= Los Villains =

Los Angeles punk-rock band

Los Villains was an American punk rock band from Whittier, California formed in 1989. The band’s original two drummer lineup included Louis Pérez III on vocals and guitar, Anthony Todaro and Vincent Hidalgo on guitar,^{} with William Harrigan on bass. On drums David Hidalgo Jr., who is best known as a member of Social Distortion^{} and The Drips. Also on drums, Alfredo Ortiz, who is best known as the percussionist for the Beastie Boys and current drummer for Los Lobos. Los Villains is known for being part of East Los Angeles’ punk rock scene.

== History ==
Initially Los Villains was formed by Pérez, who is a current member of Manic Hispanic, and the son of Los Lobos guitarist and percussionist Louie Pérez. Vincent and David Hidalgo Jr., are sons of Los Lobos frontman David Hidalgo. The band opened for Los Lobos on several occasions.

Los Villains released their first album, Punk Rock Pow-Wow, in 2000. It was produced by Paul du Gré who engineered Bad Religion’s Recipe for Hate. Los Villains also contributed a track on the tribute album Along the Way: A Tribute to Bad Religion, which was released in 2000.

They also did a cover of the song “Chalk Dust Torture” on the compilation album, Sharin’ the Groove: Celebrating the Music of Phish, released in 2001 which featured David Hidalgo on lead guitar.

In 2001, Los Villains also performed at the Rock With a Cause concert at Salon Corona, which was organized by Al Borde to raise relief funds for people affected by earthquakes in El Salvador. The band also performed at the Street Scene music festival in the same year.

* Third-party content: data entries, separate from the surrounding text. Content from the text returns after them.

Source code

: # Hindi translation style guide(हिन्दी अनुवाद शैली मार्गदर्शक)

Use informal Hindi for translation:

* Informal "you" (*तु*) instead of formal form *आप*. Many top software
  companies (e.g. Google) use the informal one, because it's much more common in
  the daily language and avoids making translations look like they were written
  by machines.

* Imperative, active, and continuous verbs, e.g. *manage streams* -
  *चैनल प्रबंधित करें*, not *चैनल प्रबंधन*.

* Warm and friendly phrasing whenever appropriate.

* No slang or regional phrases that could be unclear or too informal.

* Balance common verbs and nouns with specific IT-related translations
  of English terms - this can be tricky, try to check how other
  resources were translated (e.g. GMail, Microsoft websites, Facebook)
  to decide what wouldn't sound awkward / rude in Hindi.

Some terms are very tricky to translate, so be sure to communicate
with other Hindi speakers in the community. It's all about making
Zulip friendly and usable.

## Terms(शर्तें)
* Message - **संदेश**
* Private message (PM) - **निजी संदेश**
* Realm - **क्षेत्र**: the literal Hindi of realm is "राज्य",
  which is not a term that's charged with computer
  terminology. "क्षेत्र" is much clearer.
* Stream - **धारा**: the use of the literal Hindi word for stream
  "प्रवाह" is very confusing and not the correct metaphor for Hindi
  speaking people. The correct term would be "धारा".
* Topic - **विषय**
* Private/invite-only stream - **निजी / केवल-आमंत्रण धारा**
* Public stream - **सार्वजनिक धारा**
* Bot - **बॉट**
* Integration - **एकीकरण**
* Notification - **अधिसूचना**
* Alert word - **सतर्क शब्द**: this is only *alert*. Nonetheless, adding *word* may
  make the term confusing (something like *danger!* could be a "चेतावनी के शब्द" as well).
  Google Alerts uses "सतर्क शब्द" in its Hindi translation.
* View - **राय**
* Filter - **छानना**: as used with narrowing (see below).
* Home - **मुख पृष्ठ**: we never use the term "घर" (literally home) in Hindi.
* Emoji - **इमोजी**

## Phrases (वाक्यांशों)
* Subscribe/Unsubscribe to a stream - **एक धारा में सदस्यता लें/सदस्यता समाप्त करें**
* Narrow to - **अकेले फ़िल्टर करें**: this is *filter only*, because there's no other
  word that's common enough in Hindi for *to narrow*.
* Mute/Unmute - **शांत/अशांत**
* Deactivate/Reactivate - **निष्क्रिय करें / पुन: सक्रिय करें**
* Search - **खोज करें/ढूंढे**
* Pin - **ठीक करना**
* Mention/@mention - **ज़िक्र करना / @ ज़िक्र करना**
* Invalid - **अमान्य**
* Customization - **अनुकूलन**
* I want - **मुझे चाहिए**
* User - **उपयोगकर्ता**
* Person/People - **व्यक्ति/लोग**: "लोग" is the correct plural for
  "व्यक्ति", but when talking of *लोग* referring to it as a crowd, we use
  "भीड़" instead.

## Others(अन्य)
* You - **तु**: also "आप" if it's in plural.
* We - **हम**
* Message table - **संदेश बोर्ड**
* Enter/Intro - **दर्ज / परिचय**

Los Villains performed with The Adolescents and T.S.O.L. at the House of Blues in 2002, a concert where two people were shot backstage during a dispute.

The band released the two song 7”, 45 rpm vinyl single Cinco de Mayo in 2003.

== Members ==

- Louis Perez III – vocals, guitar
- Anthony Todaro – guitar
- Vincent Hidalgo – guitar
- William Harrigan – bass
- David Hidalgo Jr. – drums
- Alfredo Ortiz – drums

== Discography ==

=== Albums ===

| Title | Released | Label |
|---|---|---|
| Punk Rock Pow-Wow | 2000 | Ejole Discos |
| Cinco de Mayo | 2003 | Split Seven Records |

=== Other appearances ===

| Title | Released | Album |
|---|---|---|
| “Atomic Garden/What Can You Do?/White Trash” | 2001 | Along the Way: A Tribute to Bad Religion |
| “Chalk Dust Torture” | 2001 | Sharin’ the Groove: Celebrating the Music of Phish |

== TV Credits ==

- In 2003, on season 2 of the TV show The Shield on the 18th episode, titled GREENLIT, the Los Villains song 'No Estas Solo' was used during the scene when Detective Vic Mackey smashes the jukebox.